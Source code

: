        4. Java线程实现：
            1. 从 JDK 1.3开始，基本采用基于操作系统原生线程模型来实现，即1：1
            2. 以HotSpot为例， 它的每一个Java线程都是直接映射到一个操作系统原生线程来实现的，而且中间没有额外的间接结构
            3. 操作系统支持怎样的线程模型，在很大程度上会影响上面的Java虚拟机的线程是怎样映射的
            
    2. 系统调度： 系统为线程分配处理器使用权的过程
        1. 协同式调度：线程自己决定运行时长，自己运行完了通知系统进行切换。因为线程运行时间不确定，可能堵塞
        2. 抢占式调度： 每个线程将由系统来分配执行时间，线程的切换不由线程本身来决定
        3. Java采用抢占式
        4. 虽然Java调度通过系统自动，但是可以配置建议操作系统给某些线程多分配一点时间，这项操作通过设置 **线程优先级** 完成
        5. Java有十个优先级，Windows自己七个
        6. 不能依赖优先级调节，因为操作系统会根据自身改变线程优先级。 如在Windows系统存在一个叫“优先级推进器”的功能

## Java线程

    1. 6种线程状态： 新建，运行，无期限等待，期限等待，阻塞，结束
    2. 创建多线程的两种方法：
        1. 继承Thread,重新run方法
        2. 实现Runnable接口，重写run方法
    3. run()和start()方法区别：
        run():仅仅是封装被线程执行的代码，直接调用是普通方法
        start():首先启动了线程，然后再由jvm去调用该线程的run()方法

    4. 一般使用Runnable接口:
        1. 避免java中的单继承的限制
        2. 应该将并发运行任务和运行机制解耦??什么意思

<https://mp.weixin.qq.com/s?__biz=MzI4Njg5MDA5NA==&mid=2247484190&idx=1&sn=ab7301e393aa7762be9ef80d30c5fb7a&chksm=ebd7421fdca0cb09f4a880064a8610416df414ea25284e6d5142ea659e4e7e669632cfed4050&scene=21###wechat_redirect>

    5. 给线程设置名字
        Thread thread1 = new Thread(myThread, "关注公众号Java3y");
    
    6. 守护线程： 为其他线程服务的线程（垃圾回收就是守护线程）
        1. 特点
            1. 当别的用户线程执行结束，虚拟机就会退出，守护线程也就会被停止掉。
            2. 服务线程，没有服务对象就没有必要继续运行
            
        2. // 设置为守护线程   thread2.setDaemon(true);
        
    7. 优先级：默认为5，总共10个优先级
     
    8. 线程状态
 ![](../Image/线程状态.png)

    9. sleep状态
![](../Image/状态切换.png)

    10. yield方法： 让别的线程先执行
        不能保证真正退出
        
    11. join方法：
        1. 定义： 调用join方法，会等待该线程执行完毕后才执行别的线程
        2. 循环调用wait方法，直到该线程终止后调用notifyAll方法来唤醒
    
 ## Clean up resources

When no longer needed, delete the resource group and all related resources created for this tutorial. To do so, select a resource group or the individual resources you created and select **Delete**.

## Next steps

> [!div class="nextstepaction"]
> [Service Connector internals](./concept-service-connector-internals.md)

━━━━

§ ABOUT THIS EXERCISE: Starting with the first line of the data above, copy each line exactly until you reach the line with "2. 应该将并发运行任务和运行机制解耦??什么意思"; include that line as well.

§ ANSWER TO THIS PROBLEM:
Source code

:        4. Java线程实现：
            1. 从 JDK 1.3开始，基本采用基于操作系统原生线程模型来实现，即1：1
            2. 以HotSpot为例， 它的每一个Java线程都是直接映射到一个操作系统原生线程来实现的，而且中间没有额外的间接结构
            3. 操作系统支持怎样的线程模型，在很大程度上会影响上面的Java虚拟机的线程是怎样映射的
            
    2. 系统调度： 系统为线程分配处理器使用权的过程
        1. 协同式调度：线程自己决定运行时长，自己运行完了通知系统进行切换。因为线程运行时间不确定，可能堵塞
        2. 抢占式调度： 每个线程将由系统来分配执行时间，线程的切换不由线程本身来决定
        3. Java采用抢占式
        4. 虽然Java调度通过系统自动，但是可以配置建议操作系统给某些线程多分配一点时间，这项操作通过设置 **线程优先级** 完成
        5. Java有十个优先级，Windows自己七个
        6. 不能依赖优先级调节，因为操作系统会根据自身改变线程优先级。 如在Windows系统存在一个叫“优先级推进器”的功能

## Java线程

    1. 6种线程状态： 新建，运行，无期限等待，期限等待，阻塞，结束
    2. 创建多线程的两种方法：
        1. 继承Thread,重新run方法
        2. 实现Runnable接口，重写run方法
    3. run()和start()方法区别：
        run():仅仅是封装被线程执行的代码，直接调用是普通方法
        start():首先启动了线程，然后再由jvm去调用该线程的run()方法

    4. 一般使用Runnable接口:
        1. 避免java中的单继承的限制
        2. 应该将并发运行任务和运行机制解耦??什么意思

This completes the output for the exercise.